Clearly, Dutt’s study and elucidation of fascism clears the muddy waters stirred by today’s alarmists and opportunists. There is no imminent threat of revolution; the revolutionary left and the workers’ organizations currently pose little threat to the capitalist order, unfortunately.
There is no emergent organized mass movement responding to a counter-revolutionary call. The mass movements of the right– the Black Legions, the KKK, the Proud Boys, the militias, etc.– do exist, should conditions ever ripen for a mobilization against the working class; but for today, they remain unacceptable to most of the ruling class.
For the most part, the capitalist class, especially its dominant monopoly sector, is satisfied to conduct its business within the confines of bourgeois democracy. “Finance-capital… the big industrialists, landlords and financiers…” defend and protect the two-party system because they regard it as functioning adequately, though the “lawfare” attacks piling up on Trump and the rabid media attacks against him show that an important section of the ruling class considers his unpredictability to be a threat to stability.

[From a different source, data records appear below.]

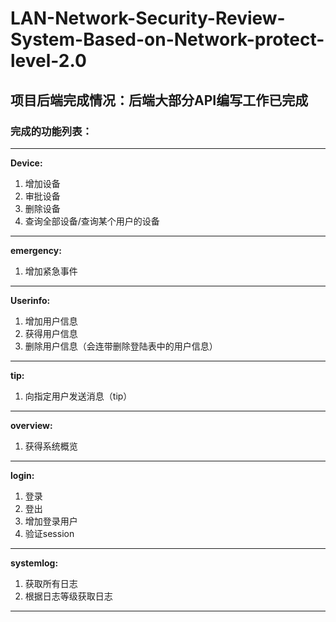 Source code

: # LAN-Network-Security-Review-System-Based-on-Network-protect-level-2.0
## 项目后端完成情况：后端大部分API编写工作已完成
### 完成的功能列表：
---
**Device:**
1. 增加设备
2. 审批设备
3. 删除设备
4. 查询全部设备/查询某个用户的设备
---
**emergency:**
1. 增加紧急事件
---
**Userinfo:**
1. 增加用户信息
2. 获得用户信息
3. 删除用户信息（会连带删除登陆表中的用户信息）
---
**tip:**
1. 向指定用户发送消息（tip）
---
**overview:**
1. 获得系统概览
---
**login:**
1. 登录
2. 登出
3. 增加登录用户
4. 验证session
---
**systemlog:**
1. 获取所有日志
2. 根据日志等级获取日志
---
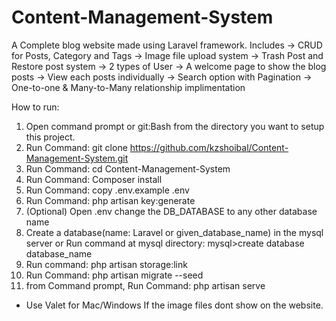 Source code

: # Content-Management-System
A Complete blog website made using Laravel framework. Includes 
-> CRUD for Posts, Category and Tags
-> Image file upload system
-> Trash Post and Restore post system
-> 2 types of User
-> A welcome page to show the blog posts
-> View each posts individually
-> Search option with Pagination
-> One-to-one & Many-to-Many relationship implimentation


How to run:
1. Open command prompt or git:Bash from the directory you want to setup this project.
2. Run Command: git clone https://github.com/kzshoibal/Content-Management-System.git
3. Run Command: cd Content-Management-System
4. Run Command: Composer install
5. Run Command: copy .env.example .env
6. Run Command: php artisan key:generate
7. (Optional) Open .env change the DB_DATABASE to any other database name
8. Create a database(name: Laravel or given_database_name) in the mysql server
or Run command at mysql directory: mysql>create database database_name
9. Run command: php artisan storage:link
10. Run Command: php artisan migrate --seed
11. from Command prompt, Run Command: php artisan serve

* Use Valet for Mac/Windows If the image files dont show on the website.
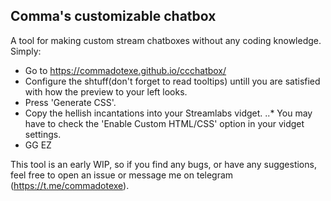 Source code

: ## Comma's customizable chatbox

A tool for making custom stream chatboxes without any coding knowledge.
Simply: 
* Go to https://commadotexe.github.io/ccchatbox/
* Configure the shtuff(don't forget to read tooltips) untill you are satisfied with how the preview to your left looks.
* Press 'Generate CSS'.
* Copy the hellish incantations into your Streamlabs vidget.
..* You may have to check the 'Enable Custom HTML/CSS' option in your vidget settings.
* GG EZ

This tool is an early WIP, so if you find any bugs, or have any suggestions, feel free to open an issue or message me on telegram (https://t.me/commadotexe).
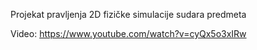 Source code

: Projekat pravljenja 2D fizičke simulacije sudara predmeta

Video:
https://www.youtube.com/watch?v=cyQx5o3xIRw
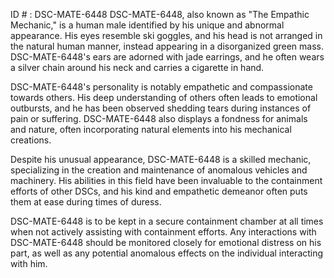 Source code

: ID # : DSC-MATE-6448
DSC-MATE-6448, also known as "The Empathic Mechanic," is a human male identified by his unique and abnormal appearance. His eyes resemble ski goggles, and his head is not arranged in the natural human manner, instead appearing in a disorganized green mass. DSC-MATE-6448's ears are adorned with jade earrings, and he often wears a silver chain around his neck and carries a cigarette in hand.

DSC-MATE-6448's personality is notably empathetic and compassionate towards others. His deep understanding of others often leads to emotional outbursts, and he has been observed shedding tears during instances of pain or suffering. DSC-MATE-6448 also displays a fondness for animals and nature, often incorporating natural elements into his mechanical creations.

Despite his unusual appearance, DSC-MATE-6448 is a skilled mechanic, specializing in the creation and maintenance of anomalous vehicles and machinery. His abilities in this field have been invaluable to the containment efforts of other DSCs, and his kind and empathetic demeanor often puts them at ease during times of duress.

DSC-MATE-6448 is to be kept in a secure containment chamber at all times when not actively assisting with containment efforts. Any interactions with DSC-MATE-6448 should be monitored closely for emotional distress on his part, as well as any potential anomalous effects on the individual interacting with him.
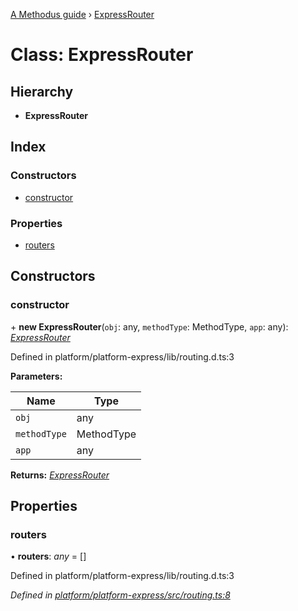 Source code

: [A Methodus guide](../README.md) › [ExpressRouter](expressrouter.md)

# Class: ExpressRouter

## Hierarchy

* **ExpressRouter**

## Index

### Constructors

* [constructor](expressrouter.md#constructor)

### Properties

* [routers](expressrouter.md#routers)

## Constructors

###  constructor

\+ **new ExpressRouter**(`obj`: any, `methodType`: MethodType, `app`: any): *[ExpressRouter](expressrouter.md)*

Defined in platform/platform-express/lib/routing.d.ts:3

**Parameters:**

Name | Type |
------ | ------ |
`obj` | any |
`methodType` | MethodType |
`app` | any |

**Returns:** *[ExpressRouter](expressrouter.md)*

## Properties

###  routers

• **routers**: *any* = []

Defined in platform/platform-express/lib/routing.d.ts:3

*Defined in [platform/platform-express/src/routing.ts:8](https://github.com/nodulusteam/methodus.dev/blob/3099105/modules/platform/platform-express/src/routing.ts#L8)*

Others think that his buffoonery and bluster serve as a safety valve for the discontent infecting the citizenry, much as Berlusconi’s clown-act pacified and entertained Italians unhappy over their political fate for three decades.
In any case, Trump does not pose the threat of fascism that many would like us to believe.
We need to find other words to describe the deep crisis of bourgeois legitimacy that we are enduring, words that do not force us into a frenzied defensive posture that deflects us from finding real solutions to a real and profound problems facing working people.